I've often written programs where I'm trying to encapsulate pure in memory state into business objects and run into the same type of issues people complain about with ORMs. programming is just hard, we don't have to be such dogmatists about it.

1 comments

I probably should have linked to the original article[1] instead of codinghorror's summary.

I don't think the article being from 2006 (or 2004) makes it dated (though it does have a date). I think it addresses a fundamental issue with ORMs that will always be there, which makes it a bit of a classic.

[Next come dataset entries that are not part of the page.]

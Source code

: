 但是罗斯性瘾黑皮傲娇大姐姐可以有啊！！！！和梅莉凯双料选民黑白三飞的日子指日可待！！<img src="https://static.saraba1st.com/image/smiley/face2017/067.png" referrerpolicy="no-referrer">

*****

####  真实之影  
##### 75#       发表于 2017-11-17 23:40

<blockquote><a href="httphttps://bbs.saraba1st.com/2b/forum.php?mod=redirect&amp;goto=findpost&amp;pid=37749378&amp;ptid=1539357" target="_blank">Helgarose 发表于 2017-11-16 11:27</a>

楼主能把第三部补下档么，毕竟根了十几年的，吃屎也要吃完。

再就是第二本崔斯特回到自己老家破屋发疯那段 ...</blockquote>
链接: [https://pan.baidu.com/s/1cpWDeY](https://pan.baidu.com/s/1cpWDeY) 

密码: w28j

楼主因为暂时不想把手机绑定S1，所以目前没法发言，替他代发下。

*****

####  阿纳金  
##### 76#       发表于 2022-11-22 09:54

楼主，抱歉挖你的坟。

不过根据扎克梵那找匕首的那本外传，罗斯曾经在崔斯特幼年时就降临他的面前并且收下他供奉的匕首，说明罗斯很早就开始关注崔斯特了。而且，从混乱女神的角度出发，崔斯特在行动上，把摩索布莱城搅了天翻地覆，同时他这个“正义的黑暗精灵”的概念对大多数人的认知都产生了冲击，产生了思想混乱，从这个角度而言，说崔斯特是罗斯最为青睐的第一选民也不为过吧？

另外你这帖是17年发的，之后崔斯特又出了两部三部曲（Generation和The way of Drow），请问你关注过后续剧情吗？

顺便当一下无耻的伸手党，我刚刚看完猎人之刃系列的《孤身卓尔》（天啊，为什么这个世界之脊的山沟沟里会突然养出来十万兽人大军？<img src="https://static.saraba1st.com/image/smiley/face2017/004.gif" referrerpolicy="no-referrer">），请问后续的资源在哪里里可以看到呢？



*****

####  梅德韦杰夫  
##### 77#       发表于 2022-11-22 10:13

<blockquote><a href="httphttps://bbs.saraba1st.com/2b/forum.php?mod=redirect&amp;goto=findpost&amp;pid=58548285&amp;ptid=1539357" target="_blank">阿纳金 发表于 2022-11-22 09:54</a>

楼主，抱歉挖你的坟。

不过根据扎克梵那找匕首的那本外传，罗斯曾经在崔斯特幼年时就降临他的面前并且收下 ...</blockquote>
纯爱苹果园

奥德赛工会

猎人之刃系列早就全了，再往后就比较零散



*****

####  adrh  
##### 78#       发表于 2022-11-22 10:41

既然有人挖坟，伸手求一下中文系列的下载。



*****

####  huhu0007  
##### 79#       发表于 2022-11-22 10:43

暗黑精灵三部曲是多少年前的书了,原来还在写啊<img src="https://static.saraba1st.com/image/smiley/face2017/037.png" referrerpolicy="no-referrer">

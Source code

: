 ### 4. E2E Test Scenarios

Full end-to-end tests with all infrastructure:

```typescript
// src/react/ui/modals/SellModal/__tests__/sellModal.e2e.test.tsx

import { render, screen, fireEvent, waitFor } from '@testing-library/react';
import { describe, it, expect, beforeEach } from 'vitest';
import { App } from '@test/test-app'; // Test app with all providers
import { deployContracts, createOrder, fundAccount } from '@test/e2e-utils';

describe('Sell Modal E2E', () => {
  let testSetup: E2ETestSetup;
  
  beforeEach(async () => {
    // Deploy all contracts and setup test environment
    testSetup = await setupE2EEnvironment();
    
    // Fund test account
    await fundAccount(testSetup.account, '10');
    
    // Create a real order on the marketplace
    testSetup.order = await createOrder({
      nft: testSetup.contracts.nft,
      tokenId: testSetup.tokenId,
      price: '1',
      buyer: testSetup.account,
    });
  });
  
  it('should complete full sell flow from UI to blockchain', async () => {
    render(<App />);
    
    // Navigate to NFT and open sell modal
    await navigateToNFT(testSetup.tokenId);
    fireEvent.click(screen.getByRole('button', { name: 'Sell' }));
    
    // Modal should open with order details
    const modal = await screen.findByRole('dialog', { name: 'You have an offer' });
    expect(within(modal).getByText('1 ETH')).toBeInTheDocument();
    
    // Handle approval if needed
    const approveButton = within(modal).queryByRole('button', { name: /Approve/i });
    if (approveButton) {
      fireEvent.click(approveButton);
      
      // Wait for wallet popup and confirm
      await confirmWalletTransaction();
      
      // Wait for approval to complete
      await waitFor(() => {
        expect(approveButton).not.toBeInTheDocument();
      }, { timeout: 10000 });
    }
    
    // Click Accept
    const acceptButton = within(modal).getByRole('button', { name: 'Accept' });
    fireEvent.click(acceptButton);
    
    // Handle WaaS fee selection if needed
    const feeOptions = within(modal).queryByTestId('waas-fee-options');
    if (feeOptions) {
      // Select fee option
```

David Hang's Django ORM article has a bullet-point section on ORM cons, including "difficult debugging", "performance", "hides underlying SQL". Whereas Neward's article goes into depth on each of the following topics:

The Object-Relational Impedence Mismatch

The Object-to-Table Mapping Problem

The Schema-Ownership Conflict

The Dual-Schema Problem

Entity Identity Issues

The Data Retrieval Mechansim Concern

The Partial-Object Problem and the Load-Time Paradox

If you haven't read the original article, I highly recommend it. You'll learn a bit more about "Vietnam" (from a US perspective), and be better equipped to discuss and make decisions about ORMs afterward.

[My own opinion is that ORMs can be useful (I wouldn't say never use one), but that a programmer should be grounded in SQL and the relational model[2] first, so that they'll know when to, and when not to, use one.]